The ERP effect occurring prior to the execution of performance errors (and before auditory feedback was available) suggests that errors were detected before they were committed. Considering that it is unlikely that fast sequential behaviors such as piano performance are planned and executed element by element (i.e., note by note; see e.g., Lashley, 1951), it is reasonable to assume that also error detection occurs in a predictive manner.
Borrowing from recent models of motor control (Wolpert et al., 1995; Miall and Wolpert, 1996; Wolpert et al., 1998; Desmurget and Grafton, 2000; Wolpert and Ghahramani, 2000), it has been argued that error detection during piano performance is based on internal forward models. These models consist basically of a motor controller, which sends motor commands to an effector, resulting in overt movements. In addition, sensory systems receive for example proprioceptive, tactile, and visual feedback about the ongoing movements. The forward model receives an efference copy of motor commands. Based on learned associations between motor commands and their sensory consequences and the current state of the body, it generates predictions about the next state of the effector as well as about the sensory consequences of a movement. A comparator element identifies if there is a difference between the actual and predicted sensory consequences, and triggers an error signal in case of a mismatch. This error signal can in turn be used for corrective modulation of motor commands and to rapidly correct ongoing actions (for example, in a pointing task, it was reported that participants made corrections to their hand trajectory already 30 ms after start of the movement; van Sonderen et al., 1989). The pre-error slowing and the decreased key press velocity during piano performance errors (Maidhof et al., 2009; Ruiz et al., 2009, 2011; Strübing et al., 2012) might have been the result of this corrective modulation of the motor command.
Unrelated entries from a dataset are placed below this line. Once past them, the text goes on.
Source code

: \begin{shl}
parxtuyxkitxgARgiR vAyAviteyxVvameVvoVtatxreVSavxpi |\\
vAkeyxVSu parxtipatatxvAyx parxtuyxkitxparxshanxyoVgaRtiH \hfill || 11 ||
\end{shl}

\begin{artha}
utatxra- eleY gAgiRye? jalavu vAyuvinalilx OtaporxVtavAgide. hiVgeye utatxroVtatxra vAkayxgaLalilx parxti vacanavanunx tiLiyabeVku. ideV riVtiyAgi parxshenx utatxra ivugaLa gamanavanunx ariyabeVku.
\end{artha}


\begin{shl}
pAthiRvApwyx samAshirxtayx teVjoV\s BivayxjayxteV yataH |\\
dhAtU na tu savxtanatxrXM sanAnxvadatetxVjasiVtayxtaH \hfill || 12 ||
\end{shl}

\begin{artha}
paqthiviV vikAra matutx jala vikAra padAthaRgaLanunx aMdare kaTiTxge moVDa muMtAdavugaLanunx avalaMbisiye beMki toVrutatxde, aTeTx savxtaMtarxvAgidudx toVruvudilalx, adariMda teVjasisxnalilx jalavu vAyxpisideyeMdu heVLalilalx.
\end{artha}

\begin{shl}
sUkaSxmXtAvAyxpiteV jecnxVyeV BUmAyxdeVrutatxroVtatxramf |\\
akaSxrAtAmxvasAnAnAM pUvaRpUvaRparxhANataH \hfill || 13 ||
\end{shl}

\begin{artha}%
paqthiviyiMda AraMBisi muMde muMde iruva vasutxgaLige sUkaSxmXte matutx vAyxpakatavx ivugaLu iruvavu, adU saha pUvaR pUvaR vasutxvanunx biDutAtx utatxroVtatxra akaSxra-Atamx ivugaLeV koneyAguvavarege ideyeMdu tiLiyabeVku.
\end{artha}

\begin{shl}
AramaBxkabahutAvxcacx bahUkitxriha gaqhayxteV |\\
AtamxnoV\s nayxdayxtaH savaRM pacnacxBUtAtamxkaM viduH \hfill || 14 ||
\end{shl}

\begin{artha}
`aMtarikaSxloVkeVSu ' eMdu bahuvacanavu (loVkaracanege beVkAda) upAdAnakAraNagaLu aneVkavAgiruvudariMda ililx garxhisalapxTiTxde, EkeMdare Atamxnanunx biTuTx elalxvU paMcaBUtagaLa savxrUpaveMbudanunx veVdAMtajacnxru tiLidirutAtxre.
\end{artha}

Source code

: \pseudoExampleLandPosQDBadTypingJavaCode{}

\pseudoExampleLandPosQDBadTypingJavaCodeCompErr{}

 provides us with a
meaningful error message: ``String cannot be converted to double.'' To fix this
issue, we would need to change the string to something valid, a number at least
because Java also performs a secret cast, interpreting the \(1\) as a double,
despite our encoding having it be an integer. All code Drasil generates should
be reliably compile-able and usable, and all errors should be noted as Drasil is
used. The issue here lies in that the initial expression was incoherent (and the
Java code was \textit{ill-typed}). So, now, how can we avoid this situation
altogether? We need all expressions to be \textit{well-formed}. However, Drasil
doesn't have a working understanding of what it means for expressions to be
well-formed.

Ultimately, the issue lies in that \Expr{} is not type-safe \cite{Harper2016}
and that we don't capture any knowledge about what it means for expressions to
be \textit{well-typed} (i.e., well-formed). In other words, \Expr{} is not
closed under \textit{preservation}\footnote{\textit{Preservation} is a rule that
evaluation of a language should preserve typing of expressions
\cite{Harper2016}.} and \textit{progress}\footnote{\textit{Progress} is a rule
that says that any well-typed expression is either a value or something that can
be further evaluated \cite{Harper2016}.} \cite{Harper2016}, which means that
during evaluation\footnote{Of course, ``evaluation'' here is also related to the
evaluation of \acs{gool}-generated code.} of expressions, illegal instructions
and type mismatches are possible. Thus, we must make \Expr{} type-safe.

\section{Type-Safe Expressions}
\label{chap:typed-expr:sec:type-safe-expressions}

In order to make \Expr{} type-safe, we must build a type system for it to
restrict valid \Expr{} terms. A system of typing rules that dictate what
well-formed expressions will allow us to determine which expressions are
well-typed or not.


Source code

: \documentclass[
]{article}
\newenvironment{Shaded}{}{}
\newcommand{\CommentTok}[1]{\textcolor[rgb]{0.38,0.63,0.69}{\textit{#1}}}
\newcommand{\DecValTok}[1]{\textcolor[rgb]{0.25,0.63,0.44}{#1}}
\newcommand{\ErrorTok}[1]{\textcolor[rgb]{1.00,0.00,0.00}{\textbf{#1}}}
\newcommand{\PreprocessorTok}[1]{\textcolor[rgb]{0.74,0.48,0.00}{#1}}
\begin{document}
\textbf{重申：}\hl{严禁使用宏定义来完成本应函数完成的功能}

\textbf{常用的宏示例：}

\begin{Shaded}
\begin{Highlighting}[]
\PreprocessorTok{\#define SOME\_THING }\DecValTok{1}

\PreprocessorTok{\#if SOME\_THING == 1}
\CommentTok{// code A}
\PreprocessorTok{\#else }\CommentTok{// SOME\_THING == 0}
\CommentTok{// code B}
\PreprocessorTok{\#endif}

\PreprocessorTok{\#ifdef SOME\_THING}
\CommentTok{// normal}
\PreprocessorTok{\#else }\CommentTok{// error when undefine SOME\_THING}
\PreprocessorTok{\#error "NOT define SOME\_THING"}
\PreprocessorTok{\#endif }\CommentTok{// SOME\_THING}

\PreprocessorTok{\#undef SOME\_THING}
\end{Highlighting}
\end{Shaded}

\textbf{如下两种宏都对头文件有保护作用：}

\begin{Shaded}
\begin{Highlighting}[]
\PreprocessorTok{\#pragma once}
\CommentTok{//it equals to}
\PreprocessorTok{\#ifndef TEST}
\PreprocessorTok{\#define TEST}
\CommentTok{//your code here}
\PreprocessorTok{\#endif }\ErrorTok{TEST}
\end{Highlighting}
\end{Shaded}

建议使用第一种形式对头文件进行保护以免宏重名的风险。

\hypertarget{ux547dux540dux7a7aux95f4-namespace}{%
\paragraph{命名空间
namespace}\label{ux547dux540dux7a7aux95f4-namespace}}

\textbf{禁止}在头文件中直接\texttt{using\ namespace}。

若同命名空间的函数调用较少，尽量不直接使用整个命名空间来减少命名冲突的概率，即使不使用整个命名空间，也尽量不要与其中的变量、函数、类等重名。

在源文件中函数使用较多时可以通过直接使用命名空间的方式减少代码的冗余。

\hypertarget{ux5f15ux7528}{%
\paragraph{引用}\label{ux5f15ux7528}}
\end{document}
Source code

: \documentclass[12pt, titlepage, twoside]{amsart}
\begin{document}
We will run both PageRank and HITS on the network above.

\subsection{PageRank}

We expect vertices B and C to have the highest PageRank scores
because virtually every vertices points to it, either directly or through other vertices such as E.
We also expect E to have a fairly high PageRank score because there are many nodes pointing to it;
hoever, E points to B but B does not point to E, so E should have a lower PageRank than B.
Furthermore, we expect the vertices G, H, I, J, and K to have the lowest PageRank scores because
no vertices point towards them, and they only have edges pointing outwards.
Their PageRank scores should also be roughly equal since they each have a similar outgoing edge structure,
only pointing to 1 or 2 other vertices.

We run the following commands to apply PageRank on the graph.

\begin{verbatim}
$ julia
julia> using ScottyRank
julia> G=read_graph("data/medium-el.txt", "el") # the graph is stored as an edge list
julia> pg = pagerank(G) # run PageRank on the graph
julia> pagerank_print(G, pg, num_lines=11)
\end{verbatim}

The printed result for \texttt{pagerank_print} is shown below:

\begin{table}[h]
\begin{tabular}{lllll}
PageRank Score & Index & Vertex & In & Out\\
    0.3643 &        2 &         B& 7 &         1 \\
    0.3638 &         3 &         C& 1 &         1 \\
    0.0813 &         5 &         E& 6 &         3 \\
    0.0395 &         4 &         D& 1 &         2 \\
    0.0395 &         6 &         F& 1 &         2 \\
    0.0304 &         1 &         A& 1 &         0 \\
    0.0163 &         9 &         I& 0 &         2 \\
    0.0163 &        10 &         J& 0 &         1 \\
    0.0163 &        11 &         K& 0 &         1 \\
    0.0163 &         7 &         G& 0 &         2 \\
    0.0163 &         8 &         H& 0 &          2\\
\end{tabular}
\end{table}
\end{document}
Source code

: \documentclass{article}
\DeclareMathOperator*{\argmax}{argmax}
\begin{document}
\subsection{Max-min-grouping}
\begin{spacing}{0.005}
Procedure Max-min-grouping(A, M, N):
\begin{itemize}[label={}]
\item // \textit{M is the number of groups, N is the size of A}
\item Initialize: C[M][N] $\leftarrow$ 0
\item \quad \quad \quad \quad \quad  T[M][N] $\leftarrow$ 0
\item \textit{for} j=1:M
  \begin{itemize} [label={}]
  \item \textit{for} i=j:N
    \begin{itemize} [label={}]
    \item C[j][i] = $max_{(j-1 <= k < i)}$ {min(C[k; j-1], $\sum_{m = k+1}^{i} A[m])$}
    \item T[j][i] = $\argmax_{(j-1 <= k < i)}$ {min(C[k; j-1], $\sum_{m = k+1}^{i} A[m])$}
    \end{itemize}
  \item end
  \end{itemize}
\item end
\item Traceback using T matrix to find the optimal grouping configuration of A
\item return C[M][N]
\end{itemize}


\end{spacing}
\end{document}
Although internal forward models provide a theoretical account for the ERP effect prior to performance errors and the behavioral findings, it remained unclear whether the pre-error negativity reflects an error signal itself or is associated to the implementation of behavioral adjustments. This question was investigated by a study that looked at interactions between different brain regions during the commission of errors (Ruiz et al., 2011). More specifically, that study investigated the interaction, in terms of neural oscillatory synchronization, between the posterior frontomedial cortex (pFMC) (particularly the ACC, where the pre-error negativity is presumably generated) and the lateral prefrontal cortex (lPFC). The rationale behind this approach was based on recent theories of action monitoring postulating that these regions interact as part of a dynamic loop during goal-directed behavior, with the pFMC involved in action monitoring, and the lPFC involved in cognitive control (MacDonald et al., 2000; Botvinick et al., 2001; Ridderinkhof et al., 2004). In that view, the ACC detects unfavorable outcomes, conflicts and errors, and signals the need for increased cognitive control to the lPFC, which then implements performance adjustments (Miller, 2000; Cavanagh et al., 2009; Wittfoth et al., 2009). The results of the study by Ruiz et al. (2011) showed increased theta and beta band oscillations prior to errors (and also extending until after errors) over the pFMC. Importantly, the phase synchronization in the beta band (ca. 14–18 Hz) between electrodes F4 and FCZ (corresponding to lPFC and pFMC, respectively) increased around 100 ms prior to errors, and this increase was associated with more efficient corrective mechanisms. The latter was indicated by a positive correlation between the synchronization index and the decrease in loudness of errors, and by a negative correlation between the synchronization index and pre-error slowing. Based on these findings, it was suggested that the error signal is indexed by pre-error beta and theta oscillations of pMFC, and this information is conveyed to the lPFC, which then implements behavioral adjustments (like slowing down the next key press).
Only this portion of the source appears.